Grief overcame me like a dark cloud. I felt so much sadness that I thought I'd drown. I cried in Central Park. At the movies. Making coffee. Quietly on the subway, where no one seemed to notice. I lost my family. I lost my mother. I lost my home. I lost my sense of myself as a wife, a mother, a daughter, a worker. I was lost. That was the worst part. I had no safe harbor, and fear cut me open -- all sense of identity, peace or confidence drained away. I didn't know if I could handle this. I didn't want to.

And yet, there was life too. Each time I released the tears, I felt seeds of relief and some small kind of aliveness, knowing somehow that this was all perfect. That I wasn't experiencing only a dark night, but a path out of the sadness and into something new that I couldn't yet identify.

It wasn't about hope. It wasn't about falling in love with someone who would save me. It wasn't about really wanting to die -- it was about figuring out how to trust. How to move through the grief, one small step at a time. And sometimes backwards. It was about giving myself permission, after so many years of running and racing, to sit with the pain. As the Buddhists teach, we mut sit with all the feelings and welcome them, no matter what shows up. Sometimes it felt that all that was showing up was tears, but then there would be laughter, and then there would be a connection to a friend, or a moment of feeling alive.
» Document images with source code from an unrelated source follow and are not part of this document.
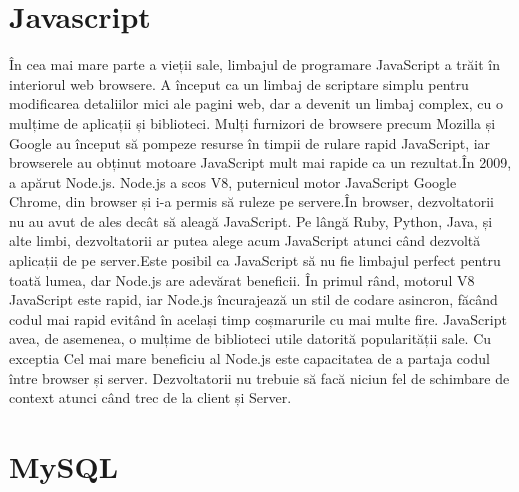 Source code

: \section{Javascript}
\label{sec:ch3sec2}

\par În cea mai mare parte a vieții sale, limbajul de programare JavaScript a trăit în interiorul web browsere. A început ca un limbaj de scriptare simplu pentru modificarea detaliilor mici ale pagini web, dar a devenit un limbaj complex, cu o mulțime de aplicații și biblioteci. Mulți furnizori de browsere precum Mozilla și Google au început să pompeze resurse în timpii de rulare rapid JavaScript, iar browserele au obținut motoare JavaScript mult mai rapide ca
un rezultat.În 2009, a apărut Node.js. Node.js a scos V8, puternicul motor JavaScript Google Chrome, din browser și i-a permis să ruleze pe servere.În browser, dezvoltatorii nu au avut de ales decât să aleagă JavaScript. Pe lângă Ruby, Python, Java, și alte limbi, dezvoltatorii ar putea alege acum JavaScript atunci când dezvoltă aplicații de pe server.Este posibil ca JavaScript să nu fie limbajul perfect pentru toată lumea, dar Node.js are adevărat beneficii. În primul rând, motorul V8 JavaScript este rapid, iar Node.js încurajează un stil de codare asincron, făcând codul mai rapid evitând în același timp coșmarurile cu mai multe fire. JavaScript avea, de asemenea, o mulțime de biblioteci utile datorită popularității sale. Cu exceptia Cel mai mare beneficiu al Node.js este capacitatea de a partaja codul între browser și server. Dezvoltatorii nu trebuie să facă niciun fel de schimbare de context atunci când trec de la client și Server. 

\section{MySQL}
\label{sec:ch3sec3}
Fast forward three years. I share a loft with a dear friend. Recently, my daughter -- who has just moved back to New York City after three years of living in California -- came over to watch a movie with me. And my loft mate's son was over too, first studying and then watching a football game. I was overwhelmed with a feeling of happiness for just these simplest of pleasures. People I care about, who care about me. Our children. A beautiful night. Friends. Being in the moment. Trusting that life has a way of working itself out when we stop controlling it. Letting whatever feelings show up move through us. I do all of this imperfectly. I still deal with anxiety about the future, about money, about the world, the wars, illness, horrible events that happen every moment. How can we change these events? I don't have the answers. But I do feel that when we have a period of darkness, the light that follows is brighter and more beautiful than anything we have ever known. And we can share that light. Think of all the people who have experienced dark nights and have gone on to literally create the most beautiful changes in the world.